• WHAT IS NEEDED
Please output every entry below precisely as written.

(Source texts of formatted documents)
________________
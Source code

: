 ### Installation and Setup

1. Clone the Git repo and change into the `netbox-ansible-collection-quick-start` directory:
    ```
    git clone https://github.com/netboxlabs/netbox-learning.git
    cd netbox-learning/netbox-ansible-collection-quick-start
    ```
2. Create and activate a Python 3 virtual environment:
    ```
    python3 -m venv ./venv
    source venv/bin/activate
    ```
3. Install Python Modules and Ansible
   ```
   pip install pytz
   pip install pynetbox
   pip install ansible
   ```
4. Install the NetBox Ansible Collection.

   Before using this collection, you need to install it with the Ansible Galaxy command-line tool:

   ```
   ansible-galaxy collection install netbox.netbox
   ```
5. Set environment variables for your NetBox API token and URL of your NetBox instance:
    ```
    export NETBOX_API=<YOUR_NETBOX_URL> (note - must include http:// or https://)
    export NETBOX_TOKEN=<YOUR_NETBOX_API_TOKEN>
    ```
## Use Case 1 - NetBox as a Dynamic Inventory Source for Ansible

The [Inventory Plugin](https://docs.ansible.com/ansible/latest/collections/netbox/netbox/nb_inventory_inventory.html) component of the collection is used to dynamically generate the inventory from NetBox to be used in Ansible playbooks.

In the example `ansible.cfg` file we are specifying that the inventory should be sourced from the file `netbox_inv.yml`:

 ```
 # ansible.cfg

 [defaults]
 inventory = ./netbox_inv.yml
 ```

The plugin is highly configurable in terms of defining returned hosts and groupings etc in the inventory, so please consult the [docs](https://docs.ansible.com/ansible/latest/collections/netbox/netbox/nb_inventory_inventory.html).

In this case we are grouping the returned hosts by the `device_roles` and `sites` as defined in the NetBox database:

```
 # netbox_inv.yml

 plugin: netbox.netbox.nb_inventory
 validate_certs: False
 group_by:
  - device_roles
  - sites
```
________________
• SOLVED EXERCISE
Source code

: ### Installation and Setup

1. Clone the Git repo and change into the `netbox-ansible-collection-quick-start` directory:
    ```
    git clone https://github.com/netboxlabs/netbox-learning.git
    cd netbox-learning/netbox-ansible-collection-quick-start
    ```
2. Create and activate a Python 3 virtual environment:
    ```
    python3 -m venv ./venv
    source venv/bin/activate
    ```
3. Install Python Modules and Ansible
   ```
   pip install pytz
   pip install pynetbox
   pip install ansible
   ```
4. Install the NetBox Ansible Collection.

   Before using this collection, you need to install it with the Ansible Galaxy command-line tool:

   ```
   ansible-galaxy collection install netbox.netbox
   ```
5. Set environment variables for your NetBox API token and URL of your NetBox instance:
    ```
    export NETBOX_API=<YOUR_NETBOX_URL> (note - must include http:// or https://)
    export NETBOX_TOKEN=<YOUR_NETBOX_API_TOKEN>
    ```
## Use Case 1 - NetBox as a Dynamic Inventory Source for Ansible

The [Inventory Plugin](https://docs.ansible.com/ansible/latest/collections/netbox/netbox/nb_inventory_inventory.html) component of the collection is used to dynamically generate the inventory from NetBox to be used in Ansible playbooks.

In the example `ansible.cfg` file we are specifying that the inventory should be sourced from the file `netbox_inv.yml`:

 ```
 # ansible.cfg

 [defaults]
 inventory = ./netbox_inv.yml
 ```

The plugin is highly configurable in terms of defining returned hosts and groupings etc in the inventory, so please consult the [docs](https://docs.ansible.com/ansible/latest/collections/netbox/netbox/nb_inventory_inventory.html).

In this case we are grouping the returned hosts by the `device_roles` and `sites` as defined in the NetBox database:

```
 # netbox_inv.yml

 plugin: netbox.netbox.nb_inventory
 validate_certs: False
 group_by:
  - device_roles
  - sites
```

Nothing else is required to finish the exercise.